SIA: Enhancing Safety via Intent Awareness for Vision-Language Models
Youngjin Na, Sangheon Jeong, Youngwan Lee, Jian Lee, Dawoon Jeong, Youngman Kim
TL;DR
SIA addresses safety challenges in vision-language models where harmful intent can emerge from the interaction of an image and accompanying text. It deploys a training-free, three-stage pipeline: (i) captioning to convert visual content into text, (ii) few-shot chain-of-thought prompting to infer latent intent and generate reasoning, and (iii) intent-conditioned response generation to produce safe outputs. The approach demonstrates strong safety gains across SIUO, HoliSafe, and MM-SafetyBench without model fine-tuning, including notable improvements such as Gemma3-IT-4B's safety on SIUO rising from 28.14% to 62.28%. By leveraging explicit intent reasoning with pretrained components, SIA offers a practical, scalable solution for safer multimodal interaction in real-world deployments.
Abstract
With the growing deployment of Vision-Language Models (VLMs) in real-world applications, previously overlooked safety risks are becoming increasingly evident. In particular, seemingly innocuous multimodal inputs can combine to reveal harmful intent, leading to unsafe model outputs. While multimodal safety has received increasing attention, existing approaches often fail to address such latent risks, especially when harmfulness arises only from the interaction between modalities.
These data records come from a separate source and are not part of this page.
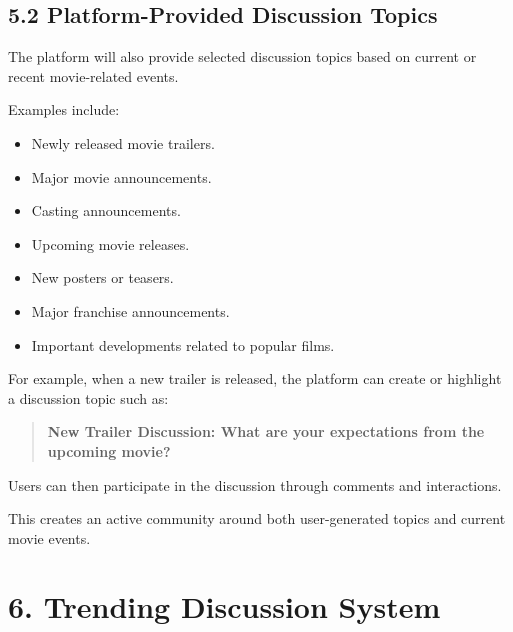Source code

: \documentclass[11pt,a4paper]{article}
\begin{document}
\subsection{5.2 Platform-Provided Discussion Topics}

The platform will also provide selected discussion topics based on current or recent movie-related events.

Examples include:

\begin{itemize}

    \item Newly released movie trailers.

    \item Major movie announcements.

    \item Casting announcements.

    \item Upcoming movie releases.

    \item New posters or teasers.

    \item Major franchise announcements.

    \item Important developments related to popular films.

\end{itemize}

For example, when a new trailer is released, the platform can create or highlight a discussion topic such as:

\begin{quote}

\textbf{New Trailer Discussion: What are your expectations from the upcoming movie?}

\end{quote}

Users can then participate in the discussion through comments and interactions.

This creates an active community around both user-generated topics and current movie events.



\section{6. Trending Discussion System}
\end{document}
We propose SIA (Safety via Intent Awareness), a training-free, intent-aware safety framework that proactively detects harmful intent in multimodal inputs and uses it to guide the generation of safe responses. SIA follows a three-stage process: (1) visual abstraction via captioning; (2) intent inference through few-shot chain-of-thought (CoT) prompting; and (3) intent-conditioned response generation. By dynamically adapting to the implicit intent inferred from an image-text pair, SIA mitigates harmful outputs without extensive retraining. Extensive experiments on safety benchmarks, including SIUO, MM-SafetyBench, and HoliSafe, show that SIA consistently improves safety and outperforms prior training-free methods.